By the 1930s, commercial aviation was born. Travel between the East and West coast was reduced from days to hours. Government funding both before and after World War II further encouraged the growth of commercial airlines. The government also provided billions of dollars to expand and improve the nation’s network of inland waterways.
The 1930’s also brought the Great Depression. While all industry suffered, few felt the ravages of the economic disaster more than the railroads. As production from American industry declined, so did the need for freight transportation. As people were laid off, the demand for passenger transportation also went into steep decline. During the 1930’s, railroad after railroad went into bankruptcy and thousands of miles of line were abandoned.
The economic stimulus of World War II provided railroads with a new period of growth. But it was not to last. At the end of World War II, railroads provided almost 70 percent of the nation’s passenger and freight service. By the end of the 1960’s, railroads provided just 40 percent of the freight service and less than 10 percent of the nation’s passenger-miles. Then, in the 1970’s, freight share shrank to just 35 percent and more than 20 percent of the industry went into bankruptcy.
The reasons for the decline were not hard to find. Rail competitors received lavish subsidies, while railroads were expected to pay their own way and operate money-losing services in the public interest, a burden not placed on their competitors. And railroads remained regulated as if they were still a transportation monopoly.
Legislators grappled with “the railroad problem” for more than a decade. In the end, they succeeded in crafting legislation that made railroad recovery possible. In 1970, Congress created Amtrak to operate money-losing passenger trains, relieving freight railroads of that burden. Ten years later Congress took the most significant action when it enacted the Staggers Rail Act of 1980 freeing freight railroads from many of the antiquated regulations that prevented them from operating like other businesses.

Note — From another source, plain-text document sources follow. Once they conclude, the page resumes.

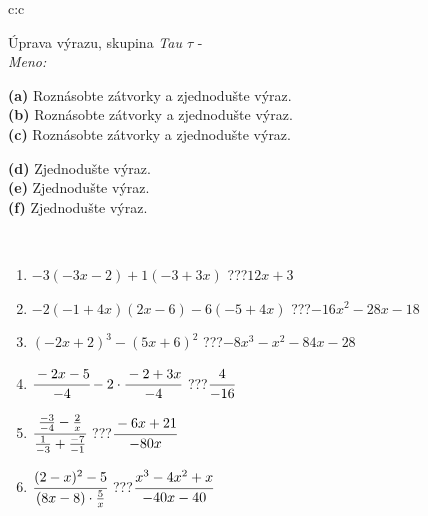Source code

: \documentclass[10pt]{report}
\begin{document}
\newpage
\thispagestyle{empty}
\begin{tabular}{c:c}
\begin{minipage}[c][104.5mm][t]{0.5\linewidth}
\begin{center}
\vspace{7mm}
{\huge Úprava výrazu, skupina \textit{Tau $\tau$} -}\\[5mm]
\textit{Meno:}\phantom{xxxxxxxxxxxxxxxxxxxxxxxxxxxxxxxxxxxxxxxxxxxxxxxxxxxxxxxxxxxxxxxxx}\\[5mm]
\begin{minipage}{0.95\linewidth}
\begin{center}
{\small \begin{minipage}{0.6\textwidth}
\textbf{(a)} Roznásobte zátvorky a zjednodušte výraz. \\[1mm]
\textbf{(b)} Roznásobte zátvorky a zjednodušte výraz. \\[1mm]
\textbf{(c)} Roznásobte zátvorky a zjednodušte výraz.
\end{minipage} \begin{minipage}{0.39\textwidth}
\textbf{(d)} Zjednodušte výraz. \\[1mm]
\textbf{(e)} Zjednodušte výraz. \\[1mm]
\textbf{(f)} Zjednodušte výraz.
\end{minipage}
}
\end{center}
\end{minipage}
\\[4mm]
\begin{minipage}{0.79\linewidth}
\begin{center}
\begin{varwidth}{\linewidth}
\begin{enumerate}
\normalsize
\item $-3(-3x-2)+1(-3+3x)$\quad \dotfill\; ???\;\dotfill \quad $12x+3$
\item $-2(-1+4x)(2x-6)-6(-5+4x)$\quad \dotfill\; ???\;\dotfill \quad $-16x^2-28x-18$
\item $(-2x+2)^3-(5x+6)^2$\quad \dotfill\; ???\;\dotfill \quad $-8x^3-x^2-84x-28$
\item $\cfrac{-2x-5}{-4}-2\cdot\cfrac{-2+3x}{-4}$\quad \dotfill\; ???\;\dotfill \quad $\cfrac{4}{-16}$
\item $\cfrac{\frac{-3}{-4}-\frac{2}{x}}{\frac{1}{-3}+\frac{-7}{-1}}$\quad \dotfill\; ???\;\dotfill \quad $\cfrac{-6x+21}{-80x}$
\item $\cfrac{(2-x)^2-5}{(8x-8)\cdot\frac{5}{x}}$\quad \dotfill\; ???\;\dotfill \quad $\cfrac{x^3-4x^2+x}{-40x-40}$

\end{enumerate}
\end{varwidth}
\end{center}
\end{minipage}
\end{center}
\end{minipage}
\end{tabular}
\end{document}

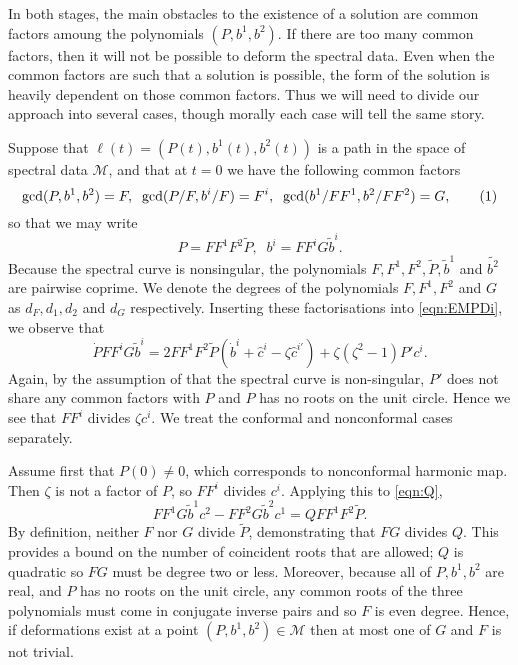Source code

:In both stages, the main obstacles to the existence of a solution are common factors amoung the polynomials $(P,b^1,b^2)$. If there are too many common factors, then it will not be possible to deform the spectral data. Even when the common factors are such that a solution is possible, the form of the solution is heavily dependent on those common factors. Thus we will need to divide our approach into several cases, though morally each case will tell the same story.

Suppose that $\ell(t) = (P(t),b^1(t),b^2(t))$ is a path in the space of spectral data $\mathcal{M}$, and that at $t=0$ we have the following common factors
\[
\gcd(P,b^1,b^2) = F,\;\; \gcd(P/F,b^i/F) = F^i,\;\; \gcd(b^1/FF^1, b^2/FF^2) = G,
\labelthis{eqn:common factors}
\]
so that we may write
\[
P = F F^1 F^2 \tilde{P},\;\; b^i = F F^i G \tilde{b}^i.
\]
Because the spectral curve is nonsingular, the polynomials $F,F^1,F^2,\tilde{P},\tilde{b}^1$ and $\tilde{b^2}$ are pairwise coprime. We denote the degrees of the polynomials $F, F^1, F^2$ and $G$ as $d_F,d_1,d_2$ and $d_G$ respectively. Inserting these factorisations into \eqref{eqn:EMPDi}, we observe that
\[
\dot{P} F F^i G \tilde{b}^i = 2 F F^1 F^2 \tilde{P} (\dot{b}^i + \hat{c}^i - ζ\hat{c}^{i\prime}) + ζ(ζ^2-1 ) P'c^i.
\]
Again, by the assumption of that the spectral curve is non-singular, $P'$ does not share any common factors with $P$ and $P$ has no roots on the unit circle. Hence we see that $FF^i$ divides $ζc^i$. We treat the conformal and nonconformal cases separately.

Assume first that $P(0)\neq 0$, which corresponds to nonconformal harmonic map. Then $ζ$ is not a factor of $P$, so $FF^i$ divides $c^i$. Applying this to \eqref{eqn:Q},
\[
FF^1G\tilde{b}^1 c^2 - FF^2G\tilde{b}^2 c^1 = Q FF^1F^2\tilde{P}.
\]
By definition, neither $F$ nor $G$ divide $\tilde{P}$, demonstrating that $FG$ divides $Q$. This provides a bound on the number of coincident roots that are allowed; $Q$ is quadratic so $FG$ must be degree two or less. Moreover, because all of $P,b^1,b^2$ are real, and $P$ has no roots on the unit circle, any common roots of the three polynomials must come in conjugate inverse pairs and so $F$ is even degree. Hence, if deformations exist at a point $(P,b^1,b^2)\in\mathcal{M}$ then at most one of $G$ and $F$ is not trivial.

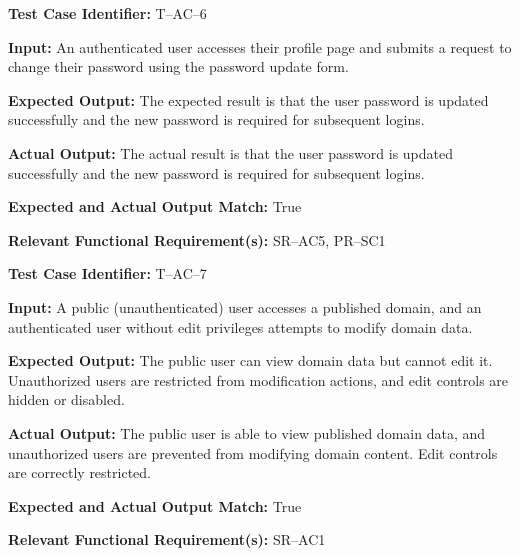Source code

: \documentclass[12pt, titlepage]{article}
\begin{document}
\begin{mdframed}[linewidth=0.5mm]
\setlength{\parindent}{0pt}
\textbf{Test Case Identifier:} T--AC--6
\vspace{0.4em}

\textbf{Input:} An authenticated user accesses their profile page and submits a request to change their password using the password update form.
\vspace{0.4em}

\textbf{Expected Output:} The expected result is that the user password is updated successfully and the new password is required for subsequent logins.
\vspace{0.4em}

\textbf{Actual Output:} The actual result is that the user password is updated successfully and the new password is required for subsequent logins.
\vspace{0.4em}

\textbf{Expected and Actual Output Match:} True
\vspace{0.4em}

\textbf{Relevant Functional Requirement(s):} SR--AC5, PR--SC1
\end{mdframed}

\begin{mdframed}[linewidth=0.5mm]
\setlength{\parindent}{0pt}
\textbf{Test Case Identifier:} T--AC--7
\vspace{0.4em}

\textbf{Input:} A public (unauthenticated) user accesses a published domain, and an authenticated user without edit privileges attempts to modify domain data.
\vspace{0.4em}

\textbf{Expected Output:} The public user can view domain data but cannot edit it. Unauthorized users are restricted from modification actions, and edit controls are hidden or disabled.
\vspace{0.4em}

\textbf{Actual Output:} The public user is able to view published domain data, and unauthorized users are prevented from modifying domain content. Edit controls are correctly restricted.
\vspace{0.4em}

\textbf{Expected and Actual Output Match:} True
\vspace{0.4em}

\textbf{Relevant Functional Requirement(s):} SR--AC1
\end{mdframed}
\end{document}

The results from partial deregulation were breathe-taking. Rail market share began to increase. Return on investment increased. Railroad rates decreased. And railroad service innovations took hold. For example, between 1980 and 2000, rail intermodal transportation - the movement of maritime containers or truck trailers on trains in cooperation with steamship lines and trucking companies - more than tripled. The result was the rebirth of the nation’s freight rail industry.
Even in this modern era, while all types of transportation service have been in a process of evolution, the railroads have held their place as the single most important freight-carrying transportation mode. Today’s railroad network covers approximately 130,000 miles of line. Railroads operate 20,000 diesel locomotives and use a fleet of approximately 1.4 million freight cars.

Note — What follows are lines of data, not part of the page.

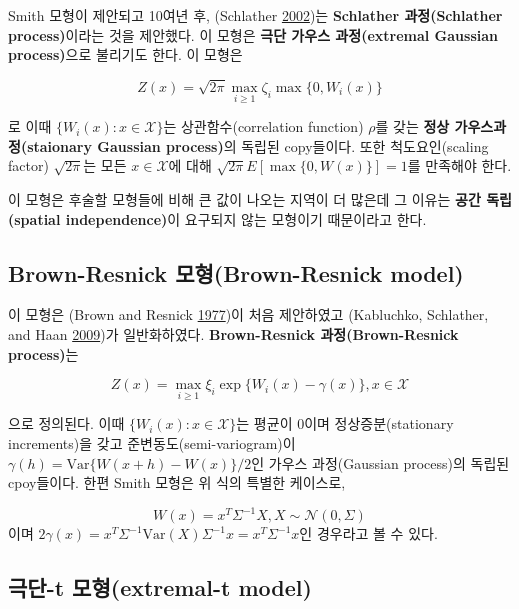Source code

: \documentclass[b5paper,]{book}
\theoremstyle{definition}
\theoremstyle{definition}
\theoremstyle{definition}
\theoremstyle{remark}
\begin{document}
Smith 모형이 제안되고 10여년 후, (Schlather
\protect\hyperlink{ref-Schlather2002}{2002})는 \textbf{Schlather
과정(Schlather process)}이라는 것을 제안했다. 이 모형은 \textbf{극단
가우스 과정(extremal Gaussian process)}으로 불리기도 한다. 이 모형은

\begin{equation}
Z(x)=\sqrt{2\pi}\max_{i\geq 1}\zeta_{i}\max\{0,W_{i}(x)\}
\end{equation}

로 이때 \(\{W_{i}(x): x\in\mathcal{X}\}\)는 상관함수(correlation
function) \(\rho\)를 갖는 \textbf{정상 가우스과정(staionary Gaussian
process)}의 독립된 copy들이다. 또한 척도요인(scaling factor)
\(\sqrt{2\pi}\)는 모든 \(x\in\mathcal{X}\)에 대해
\(\sqrt{2\pi}E[\max\{ 0,W(x)\}]=1\)를 만족해야 한다.

이 모형은 후술할 모형들에 비해 큰 값이 나오는 지역이 더 많은데 그 이유는
\textbf{공간 독립(spatial independence)}이 요구되지 않는 모형이기
때문이라고 한다.

\subsection{Brown-Resnick 모형(Brown-Resnick
model)}\label{brown-resnick-brown-resnick-model}

이 모형은 (Brown and Resnick \protect\hyperlink{ref-Brown1977}{1977})이
처음 제안하였고 (Kabluchko, Schlather, and Haan
\protect\hyperlink{ref-Kabluchko2009a}{2009})가 일반화하였다.
\textbf{Brown-Resnick 과정(Brown-Resnick process)}는

\begin{equation}
Z(x)=\max_{i\geq 1}\xi_{i}\exp\{W_{i}(x)-\gamma(x)\},x\in\mathcal{X}
\end{equation}

으로 정의된다. 이때 \(\{W_{i}(x): x\in\mathcal{X}\}\)는 평균이 0이며
정상증분(stationary increments)을 갖고 준변동도(semi-variogram)이
\(\gamma(h)=\text{Var}\{W(x+h)-W(x)\}/2\)인 가우스 과정(Gaussian
process)의 독립된 cpoy들이다. 한편 Smith 모형은 위 식의 특별한 케이스로,

\[W(x)=x^{T}\Sigma^{-1}X, X\sim\mathcal{N}(0,\Sigma)\] 이며
\(2\gamma(x)=x^{T}\Sigma^{-1}\text{Var}(X)\Sigma^{-1}x=x^{T}\Sigma^{-1}x\)인
경우라고 볼 수 있다.

\subsection{극단-t 모형(extremal-t model)}\label{-t-extremal-t-model}
\end{document}
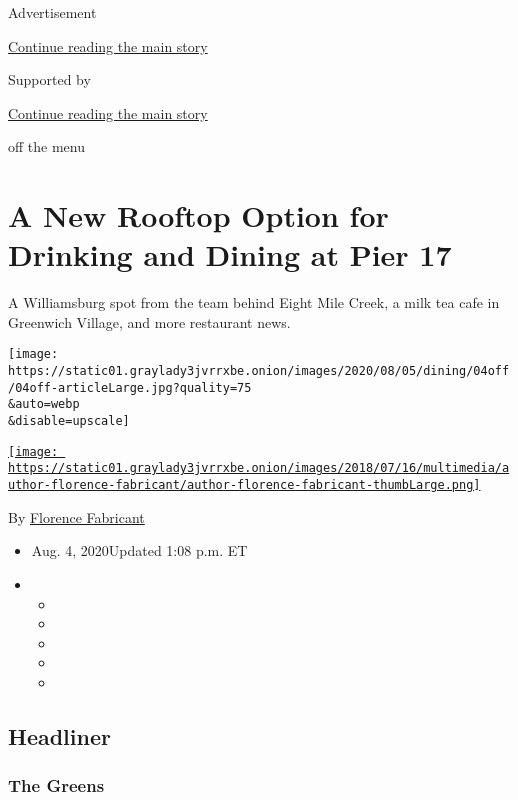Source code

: Advertisement

\protect\hyperlink{after-top}{Continue reading the main story}

Supported by

\protect\hyperlink{after-sponsor}{Continue reading the main story}

off the menu

\hypertarget{a-new-rooftop-option-for-drinking-and-dining-at-pier-17}{%
\section{A New Rooftop Option for Drinking and Dining at Pier
17}\label{a-new-rooftop-option-for-drinking-and-dining-at-pier-17}}

A Williamsburg spot from the team behind Eight Mile Creek, a milk tea
cafe in Greenwich Village, and more restaurant news.

\texttt{[image: https://static01.graylady3jvrrxbe.onion/images/2020/08/05/dining/04off/04off-articleLarge.jpg?quality=75\\\&auto=webp\\\&disable=upscale]}

\href{https://www.nytimes3xbfgragh.onion/by/florence-fabricant}{\texttt{[image: https://static01.graylady3jvrrxbe.onion/images/2018/07/16/multimedia/author-florence-fabricant/author-florence-fabricant-thumbLarge.png]}}

By
\href{https://www.nytimes3xbfgragh.onion/by/florence-fabricant}{Florence
Fabricant}

\begin{itemize}
\item
  Aug. 4, 2020Updated 1:08 p.m. ET
\item
  \begin{itemize}
  \item
  \item
  \item
  \item
  \item
  \end{itemize}
\end{itemize}

\hypertarget{headliner}{%
\subsection{Headliner}\label{headliner}}

\hypertarget{the-greens}{%
\subsubsection{The Greens}\label{the-greens}}

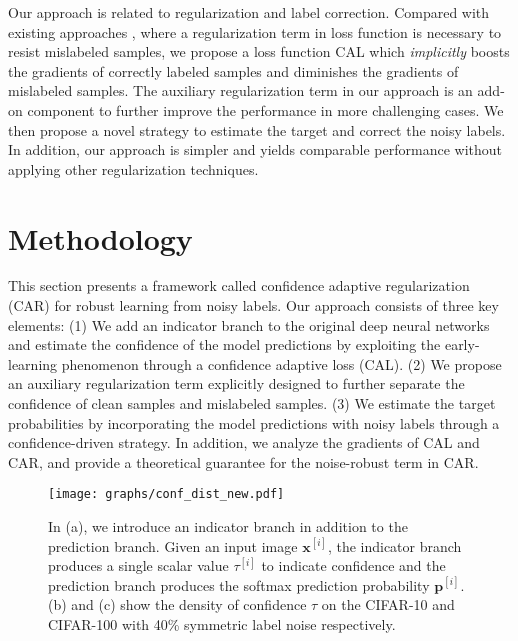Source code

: \documentclass{article}
\begin{document}
Our approach is related to regularization and label correction. Compared with existing approaches \cite{hu2019simple,liu2020early}, where a regularization term in loss function is necessary to resist mislabeled samples, we propose a loss function CAL which \emph{implicitly} boosts the gradients of correctly labeled samples and diminishes the gradients of mislabeled samples. The auxiliary regularization term in our approach is an add-on component to further improve the performance in more challenging cases. We then propose a novel strategy to estimate the target and correct the noisy labels. In addition, our approach is simpler and yields comparable performance without applying other regularization techniques.
























 






\section{Methodology}
This section presents a framework called confidence adaptive regularization (CAR) for robust learning from noisy labels. Our approach consists of three key elements: (1) We add an indicator branch to the original deep neural networks and estimate the confidence of the model predictions by exploiting the early-learning phenomenon through a confidence adaptive loss (CAL). (2) We propose an auxiliary regularization term explicitly designed to further separate the confidence of clean samples and mislabeled samples. (3) We estimate the target probabilities by incorporating the model predictions with noisy labels through a confidence-driven strategy. In addition, we analyze the gradients of CAL and CAR, and provide a theoretical guarantee for the noise-robust term in CAR.

\begin{figure}[t]
	\begin{center}
		\texttt{[image: graphs/conf\_dist\_new.pdf]}
	\end{center}
	\caption{In (a), we introduce an indicator branch in addition to the prediction branch. Given an input image $\bm{x}^{[i]}$, the indicator branch produces a single scalar value $\tau^{[i]}$ to indicate confidence and the prediction branch produces the softmax prediction probability $\bm{p}^{[i]}$. (b) and (c) show the density of confidence $\tau$ on the CIFAR-10 and CIFAR-100 with 40\% symmetric label noise respectively.}
	\label{fig:framework}
	\vspace{-1em}
\end{figure}
\end{document}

One measure of the railroads advantage in transportation is their superior economy in the use of natural resources. For example, railroads move three times more freight traffic per gallon of fuel than big trucks and 80 times as much cargo as planes. In terms of manpower, railroads handle more than seven times the amount of freight traffic per employee than trucks and 21 times as much as planes. In addition, railroads have the unique ability to expand their transport capabilities without comparable expansion of plant and other installations.
In 1907, there were 1,564 line-haul railroads. Today, there are about 550 freight railroads, but only eight major or Class I railroads. Since the last half of the 19th century, railroads have been undergoing recurrent cycles of consolidation. But while some companies have disappeared, the industry as a whole has come a long way.
At the bottom of this story lies the continuing truth of a simple concept: wheels on rails move more easily than wheels on ground. When steam boilers were put on wheels and those wheels were put on railroads, the truth was undeniable. It is still the factor that makes railroads the backbone of national transportation today.